Exabeam has expanded its security operations platform with new capabilities to help enterprises detect, investigate, and mitigate risks associated with AI agents, autonomous workflows, and human-to-agent activity.
The July release broadens Exabeam’s Agent Behavior Analytics, Outcomes Navigator, Nova, Threat Center, Attack Surface Insights, and data collection workflows.
For channel partners, the update reflects a growing opportunity in services around AI governance and SOC modernization.
MSPs and MSSPs are increasingly being asked to help customers secure AI tools already entering enterprise workflows, and Exabeam’s expanded detections and telemetry capabilities could give partners another way to assess AI usage, identify behavioral risks, and build managed detection services around agentic AI.
Exabeam targets risks from agentic AI
AI agents are becoming active enterprise users, capable of accessing systems, invoking tools, interacting with data, and acting on behalf of human employees.
That creates a security challenge for SOC teams because potentially risky activity may still occur through approved applications, valid credentials, and authorized workflows, not to mention lingering risks stemming from misconfigurations, permission issues, and other security threats introduced by agentic AI into organizations.
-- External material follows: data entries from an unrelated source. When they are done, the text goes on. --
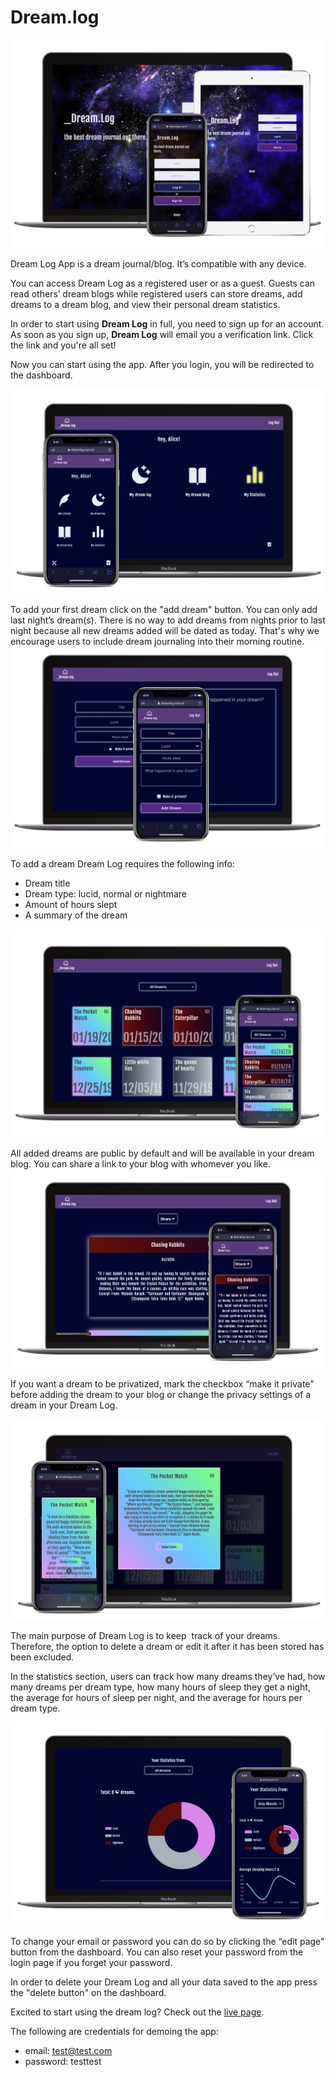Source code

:# Dream.log

![app image](src/images/about-page/mainpage.png)

Dream Log App is a dream journal/blog. It’s compatible with any device.

You can access Dream Log as a registered user or as a guest. Guests can read others’ dream blogs while registered users can store dreams, add dreams to a dream blog, and view their personal dream statistics.

In order to start using **Dream Log** in full, you need to sign up for an account. As soon as you sign up, **Dream Log** will email you a verification link. Click the link and you're all set!

Now you can start using the app. After you login, you will be redirected to the dashboard.

![app image](src/images/about-page/dashboard-laptop.png)

To add your first dream click on the "add dream" button. You can only add last night’s dream(s). There is no way to add dreams from nights prior to last night because all new dreams added will be dated as today. That's why we encourage users to include dream journaling into their morning routine.
![app image](src/images/about-page/adddream-laptop.png)

To add a dream Dream Log requires the following info:

- Dream title
- Dream type: lucid, normal or nightmare
- Amount of hours slept
- A summary of the dream

![app image](src/images/about-page/log-laptop.png)

All added dreams are public by default and will be available in your dream blog. You can share a link to your blog with whomever you like.
![app image](src/images/about-page/blog-laptop.png)

If you want a dream to be privatized, mark the checkbox “make it private” before adding the dream to your blog or change the privacy settings of a dream in your Dream Log.

![app image](src/images/about-page/privacy-laptop.png)

The main purpose of Dream Log is to keep  track of your dreams. Therefore, the option to delete a dream or edit it after it has been stored has been excluded.

In the statistics section, users can track how many dreams they’ve had, how many dreams per dream type, how many hours of sleep they get a night, the average for hours of sleep per night, and the average for hours per dream type.

![app image](src/images/about-page/statistics-laptop.png)

To change your email or password you can do so by clicking the “edit page" button from the dashboard. You can also reset your password from the login page if you forget your password.

In order to delete your Dream Log and all your data saved to the app press the "delete button" on the dashboard.

Excited to start using the dream log? Check out the [live page](https://dreamlog.now.sh/).

The following are credentials for demoing the app:

- email: test@test.com
- password: testtest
“Organizations are rapidly moving from AI experimentation to autonomous AI agents operating across the enterprise,” said Pete Harteveld, CEO of Exabeam. “Security teams need visibility not only into human activity, but into how agents behave, interact, and make decisions.”
Exabeam said its Behavior Intelligence model connects behavioral detection, AI-driven investigation, automation, and outcomes-based measurement to identify misuse or compromise across human users, AI agents, and the systems they interact with.
New detections expand AI coverage
The release adds new AI- and agent-focused behavioral detections, bringing Exabeam’s AI detection coverage to 90 in total.
These include indicators tied to:
- suspicious prompt behavior
- unusual tool invocation sequences
- abnormal consumption patterns
- unauthorized configuration changes
- denial-of-wallet activity
- shadow AI usage
- and other signs of misuse.
Exabeam is also expanding visibility across enterprise AI platforms. The company now supports Anthropic Claude alongside OpenAI ChatGPT, Google Gemini, Microsoft Copilot, and GitHub Copilot, giving security teams broader insight into which AI tools are being used and how adoption patterns are changing.
The update also adds coverage aligned to the OWASP Top 10 for Agentic AI through Exabeam Outcomes Navigator. That capability is intended to help customers assess existing detection coverage, identify gaps, and prioritize improvements as agentic AI risk models mature.
Open source telemetry project supports agent observability
Exabeam also introduced Observra, a new open-source project and library that provides developers, security teams, and platform teams with a telemetry layer for AI agents.
Observra captures agent activity, normalizes it into consumable events, enriches it with cost, redaction, deduplication, and risk signals, and routes the information to security operations platforms.
The company positioned Observra alongside Praxen, its previously released open source project for Agent Behavior Verification, as part of a broader agent security lifecycle.
“AI agents introduce a new security challenge because organizations need confidence both before and after deployment,” said Steve Wilson, chief AI officer at Exabeam and co-founder and co-chair of the OWASP Gen AI Security Project.
The release also includes SOC workflow enhancements, such as phishing email ingestion, new cloud collectors, custom REST API context collection, dashboard authoring, global search updates, and expanded integrations with the LogRhythm SIEM ecosystem.